From all my experiences listed above the primary emotion that lingers after my time in Bulwer is hope that our societies may once again be reunited. This process depends on the place and circumstances. This process will be challenging and difficult. This process cannot be completed by human agency but will only find resolution in the direct involvement of a sovereign God. When I speak of hope, I speak of the hope found in the atoning sacrifice of Jesus Christ and the bleeding heart of our Savior desiring communities to reconcile, beating the weapons of hate into plowshares ready to harvest the fruit of the kingdom. I saw this in Pastor Victor who visited aging church members too feeble to make it for services, delivering communion and the gift of presence.

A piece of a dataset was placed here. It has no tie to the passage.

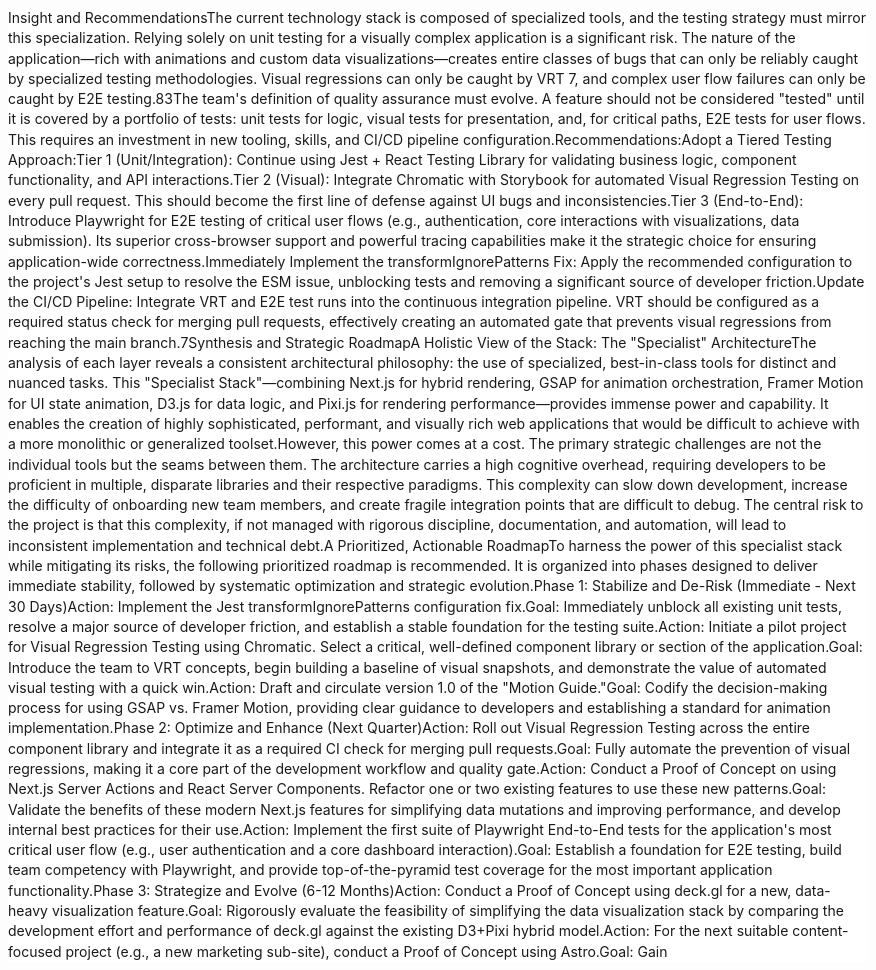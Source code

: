 Insight and RecommendationsThe current technology stack is composed of specialized tools, and the testing strategy must mirror this specialization. Relying solely on unit testing for a visually complex application is a significant risk. The nature of the application—rich with animations and custom data visualizations—creates entire classes of bugs that can only be reliably caught by specialized testing methodologies. Visual regressions can only be caught by VRT 7, and complex user flow failures can only be caught by E2E testing.83The team's definition of quality assurance must evolve. A feature should not be considered "tested" until it is covered by a portfolio of tests: unit tests for logic, visual tests for presentation, and, for critical paths, E2E tests for user flows. This requires an investment in new tooling, skills, and CI/CD pipeline configuration.Recommendations:Adopt a Tiered Testing Approach:Tier 1 (Unit/Integration): Continue using Jest + React Testing Library for validating business logic, component functionality, and API interactions.Tier 2 (Visual): Integrate Chromatic with Storybook for automated Visual Regression Testing on every pull request. This should become the first line of defense against UI bugs and inconsistencies.Tier 3 (End-to-End): Introduce Playwright for E2E testing of critical user flows (e.g., authentication, core interactions with visualizations, data submission). Its superior cross-browser support and powerful tracing capabilities make it the strategic choice for ensuring application-wide correctness.Immediately Implement the transformIgnorePatterns Fix: Apply the recommended configuration to the project's Jest setup to resolve the ESM issue, unblocking tests and removing a significant source of developer friction.Update the CI/CD Pipeline: Integrate VRT and E2E test runs into the continuous integration pipeline. VRT should be configured as a required status check for merging pull requests, effectively creating an automated gate that prevents visual regressions from reaching the main branch.7Synthesis and Strategic RoadmapA Holistic View of the Stack: The "Specialist" ArchitectureThe analysis of each layer reveals a consistent architectural philosophy: the use of specialized, best-in-class tools for distinct and nuanced tasks. This "Specialist Stack"—combining Next.js for hybrid rendering, GSAP for animation orchestration, Framer Motion for UI state animation, D3.js for data logic, and Pixi.js for rendering performance—provides immense power and capability. It enables the creation of highly sophisticated, performant, and visually rich web applications that would be difficult to achieve with a more monolithic or generalized toolset.However, this power comes at a cost. The primary strategic challenges are not the individual tools but the seams between them. The architecture carries a high cognitive overhead, requiring developers to be proficient in multiple, disparate libraries and their respective paradigms. This complexity can slow down development, increase the difficulty of onboarding new team members, and create fragile integration points that are difficult to debug. The central risk to the project is that this complexity, if not managed with rigorous discipline, documentation, and automation, will lead to inconsistent implementation and technical debt.A Prioritized, Actionable RoadmapTo harness the power of this specialist stack while mitigating its risks, the following prioritized roadmap is recommended. It is organized into phases designed to deliver immediate stability, followed by systematic optimization and strategic evolution.Phase 1: Stabilize and De-Risk (Immediate - Next 30 Days)Action: Implement the Jest transformIgnorePatterns configuration fix.Goal: Immediately unblock all existing unit tests, resolve a major source of developer friction, and establish a stable foundation for the testing suite.Action: Initiate a pilot project for Visual Regression Testing using Chromatic. Select a critical, well-defined component library or section of the application.Goal: Introduce the team to VRT concepts, begin building a baseline of visual snapshots, and demonstrate the value of automated visual testing with a quick win.Action: Draft and circulate version 1.0 of the "Motion Guide."Goal: Codify the decision-making process for using GSAP vs. Framer Motion, providing clear guidance to developers and establishing a standard for animation implementation.Phase 2: Optimize and Enhance (Next Quarter)Action: Roll out Visual Regression Testing across the entire component library and integrate it as a required CI check for merging pull requests.Goal: Fully automate the prevention of visual regressions, making it a core part of the development workflow and quality gate.Action: Conduct a Proof of Concept on using Next.js Server Actions and React Server Components. Refactor one or two existing features to use these new patterns.Goal: Validate the benefits of these modern Next.js features for simplifying data mutations and improving performance, and develop internal best practices for their use.Action: Implement the first suite of Playwright End-to-End tests for the application's most critical user flow (e.g., user authentication and a core dashboard interaction).Goal: Establish a foundation for E2E testing, build team competency with Playwright, and provide top-of-the-pyramid test coverage for the most important application functionality.Phase 3: Strategize and Evolve (6-12 Months)Action: Conduct a Proof of Concept using deck.gl for a new, data-heavy visualization feature.Goal: Rigorously evaluate the feasibility of simplifying the data visualization stack by comparing the development effort and performance of deck.gl against the existing D3+Pixi hybrid model.Action: For the next suitable content-focused project (e.g., a new marketing sub-site), conduct a Proof of Concept using Astro.Goal: Gain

I saw it in the eyes of shrunken wrinkled faces startled by the presence of white ministers, yet soundly appreciative of our presence. I offered many prayers in English and only two families could understand my words. Most we visited got nothing from eloquent prose or our seminarian tongues. The gratitude came from the simple fact that we entered their huts and broke bread with them. In essence, gratitude sprung from the formation of Christian community.
The longer I spent in Impendle, the less awkward and out of place I felt. My initial feelings of discomfort and temporary isolation gave way to genuine love for my neighbors. Discomfort became joy and hesitation became renewed strength. The answer to hate will always be love. In order to love we must embrace our concurrent human condition and remember that Christian community must include all communities. Hate prevails when we fail to remember that the forms we pass by on the roadside unheeded, have beautiful souls yet undiscovered. I had no voice these last two weeks. I was not readily understand, but I was readily accepted. Truly such relationships cannot be far from the kingdom of God.